Extracted records
__________________________________________________

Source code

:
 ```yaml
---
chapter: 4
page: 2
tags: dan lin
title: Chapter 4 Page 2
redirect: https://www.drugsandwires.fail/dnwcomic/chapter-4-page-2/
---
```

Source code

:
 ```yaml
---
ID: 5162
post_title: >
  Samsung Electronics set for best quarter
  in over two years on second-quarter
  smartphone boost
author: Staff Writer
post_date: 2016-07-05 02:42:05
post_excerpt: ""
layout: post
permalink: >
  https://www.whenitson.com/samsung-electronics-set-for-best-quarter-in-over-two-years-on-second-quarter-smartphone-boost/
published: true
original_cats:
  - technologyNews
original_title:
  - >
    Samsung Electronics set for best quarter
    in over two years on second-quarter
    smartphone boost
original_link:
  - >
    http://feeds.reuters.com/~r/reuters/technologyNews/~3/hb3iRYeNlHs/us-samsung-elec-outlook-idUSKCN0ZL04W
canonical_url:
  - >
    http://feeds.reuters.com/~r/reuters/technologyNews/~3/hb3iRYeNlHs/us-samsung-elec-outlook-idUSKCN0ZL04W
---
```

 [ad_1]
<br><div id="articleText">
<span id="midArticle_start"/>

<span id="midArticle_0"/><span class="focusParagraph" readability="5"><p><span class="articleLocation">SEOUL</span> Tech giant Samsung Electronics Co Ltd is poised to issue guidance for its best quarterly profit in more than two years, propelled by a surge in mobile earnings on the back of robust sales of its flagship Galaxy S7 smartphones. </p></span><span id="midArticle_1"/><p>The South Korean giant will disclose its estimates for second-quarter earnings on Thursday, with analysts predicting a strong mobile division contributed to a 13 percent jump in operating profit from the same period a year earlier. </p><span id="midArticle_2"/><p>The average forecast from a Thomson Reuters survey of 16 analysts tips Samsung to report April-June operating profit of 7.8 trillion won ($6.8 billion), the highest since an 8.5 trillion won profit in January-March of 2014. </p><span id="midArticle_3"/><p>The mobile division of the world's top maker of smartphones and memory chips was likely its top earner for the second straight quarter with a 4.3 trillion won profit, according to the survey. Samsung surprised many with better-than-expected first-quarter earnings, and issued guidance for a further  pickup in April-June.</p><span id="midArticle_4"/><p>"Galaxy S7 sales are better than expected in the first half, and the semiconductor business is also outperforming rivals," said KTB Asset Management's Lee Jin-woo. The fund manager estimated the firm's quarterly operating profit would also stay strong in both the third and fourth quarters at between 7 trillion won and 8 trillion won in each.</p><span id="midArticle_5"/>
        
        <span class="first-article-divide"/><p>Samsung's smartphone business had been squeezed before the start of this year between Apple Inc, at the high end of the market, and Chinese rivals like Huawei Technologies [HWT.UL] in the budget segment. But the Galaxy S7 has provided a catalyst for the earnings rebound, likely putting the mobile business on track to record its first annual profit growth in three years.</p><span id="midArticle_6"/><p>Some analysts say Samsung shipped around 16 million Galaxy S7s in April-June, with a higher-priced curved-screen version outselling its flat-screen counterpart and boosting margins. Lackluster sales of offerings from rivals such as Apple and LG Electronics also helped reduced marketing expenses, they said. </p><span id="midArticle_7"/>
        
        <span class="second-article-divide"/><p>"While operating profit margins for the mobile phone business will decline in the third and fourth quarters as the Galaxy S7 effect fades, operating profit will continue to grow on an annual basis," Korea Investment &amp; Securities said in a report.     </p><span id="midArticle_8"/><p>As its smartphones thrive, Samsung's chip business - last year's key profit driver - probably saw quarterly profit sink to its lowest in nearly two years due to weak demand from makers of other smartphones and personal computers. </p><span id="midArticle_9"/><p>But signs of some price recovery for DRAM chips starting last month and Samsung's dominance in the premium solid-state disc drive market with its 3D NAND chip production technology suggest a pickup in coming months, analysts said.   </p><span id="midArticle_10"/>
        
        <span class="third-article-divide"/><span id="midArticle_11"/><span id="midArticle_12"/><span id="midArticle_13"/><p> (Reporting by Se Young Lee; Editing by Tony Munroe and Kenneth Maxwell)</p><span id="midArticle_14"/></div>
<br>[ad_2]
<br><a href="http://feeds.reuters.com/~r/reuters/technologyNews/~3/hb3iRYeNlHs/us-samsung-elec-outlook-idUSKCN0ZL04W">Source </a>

__________________________________________________

Brief »
Give the data again, unchanged in every line.

Result of the task »
Source code

:
 ```yaml
---
chapter: 4
page: 2
tags: dan lin
title: Chapter 4 Page 2
redirect: https://www.drugsandwires.fail/dnwcomic/chapter-4-page-2/
---
```

Source code

:
 ```yaml
---
ID: 5162
post_title: >
  Samsung Electronics set for best quarter
  in over two years on second-quarter
  smartphone boost
author: Staff Writer
post_date: 2016-07-05 02:42:05
post_excerpt: ""
layout: post
permalink: >
  https://www.whenitson.com/samsung-electronics-set-for-best-quarter-in-over-two-years-on-second-quarter-smartphone-boost/
published: true
original_cats:
  - technologyNews
original_title:
  - >
    Samsung Electronics set for best quarter
    in over two years on second-quarter
    smartphone boost
original_link:
  - >
    http://feeds.reuters.com/~r/reuters/technologyNews/~3/hb3iRYeNlHs/us-samsung-elec-outlook-idUSKCN0ZL04W
canonical_url:
  - >
    http://feeds.reuters.com/~r/reuters/technologyNews/~3/hb3iRYeNlHs/us-samsung-elec-outlook-idUSKCN0ZL04W
---
```

 [ad_1]
<br><div id="articleText">
<span id="midArticle_start"/>

<span id="midArticle_0"/><span class="focusParagraph" readability="5"><p><span class="articleLocation">SEOUL</span> Tech giant Samsung Electronics Co Ltd is poised to issue guidance for its best quarterly profit in more than two years, propelled by a surge in mobile earnings on the back of robust sales of its flagship Galaxy S7 smartphones. </p></span><span id="midArticle_1"/><p>The South Korean giant will disclose its estimates for second-quarter earnings on Thursday, with analysts predicting a strong mobile division contributed to a 13 percent jump in operating profit from the same period a year earlier. </p><span id="midArticle_2"/><p>The average forecast from a Thomson Reuters survey of 16 analysts tips Samsung to report April-June operating profit of 7.8 trillion won ($6.8 billion), the highest since an 8.5 trillion won profit in January-March of 2014. </p><span id="midArticle_3"/><p>The mobile division of the world's top maker of smartphones and memory chips was likely its top earner for the second straight quarter with a 4.3 trillion won profit, according to the survey. Samsung surprised many with better-than-expected first-quarter earnings, and issued guidance for a further  pickup in April-June.</p><span id="midArticle_4"/><p>"Galaxy S7 sales are better than expected in the first half, and the semiconductor business is also outperforming rivals," said KTB Asset Management's Lee Jin-woo. The fund manager estimated the firm's quarterly operating profit would also stay strong in both the third and fourth quarters at between 7 trillion won and 8 trillion won in each.</p><span id="midArticle_5"/>
        
        <span class="first-article-divide"/><p>Samsung's smartphone business had been squeezed before the start of this year between Apple Inc, at the high end of the market, and Chinese rivals like Huawei Technologies [HWT.UL] in the budget segment. But the Galaxy S7 has provided a catalyst for the earnings rebound, likely putting the mobile business on track to record its first annual profit growth in three years.</p><span id="midArticle_6"/><p>Some analysts say Samsung shipped around 16 million Galaxy S7s in April-June, with a higher-priced curved-screen version outselling its flat-screen counterpart and boosting margins. Lackluster sales of offerings from rivals such as Apple and LG Electronics also helped reduced marketing expenses, they said. </p><span id="midArticle_7"/>
        
        <span class="second-article-divide"/><p>"While operating profit margins for the mobile phone business will decline in the third and fourth quarters as the Galaxy S7 effect fades, operating profit will continue to grow on an annual basis," Korea Investment &amp; Securities said in a report.     </p><span id="midArticle_8"/><p>As its smartphones thrive, Samsung's chip business - last year's key profit driver - probably saw quarterly profit sink to its lowest in nearly two years due to weak demand from makers of other smartphones and personal computers. </p><span id="midArticle_9"/><p>But signs of some price recovery for DRAM chips starting last month and Samsung's dominance in the premium solid-state disc drive market with its 3D NAND chip production technology suggest a pickup in coming months, analysts said.   </p><span id="midArticle_10"/>
        
        <span class="third-article-divide"/><span id="midArticle_11"/><span id="midArticle_12"/><span id="midArticle_13"/><p> (Reporting by Se Young Lee; Editing by Tony Munroe and Kenneth Maxwell)</p><span id="midArticle_14"/></div>
<br>[ad_2]
<br><a href="http://feeds.reuters.com/~r/reuters/technologyNews/~3/hb3iRYeNlHs/us-samsung-elec-outlook-idUSKCN0ZL04W">Source </a>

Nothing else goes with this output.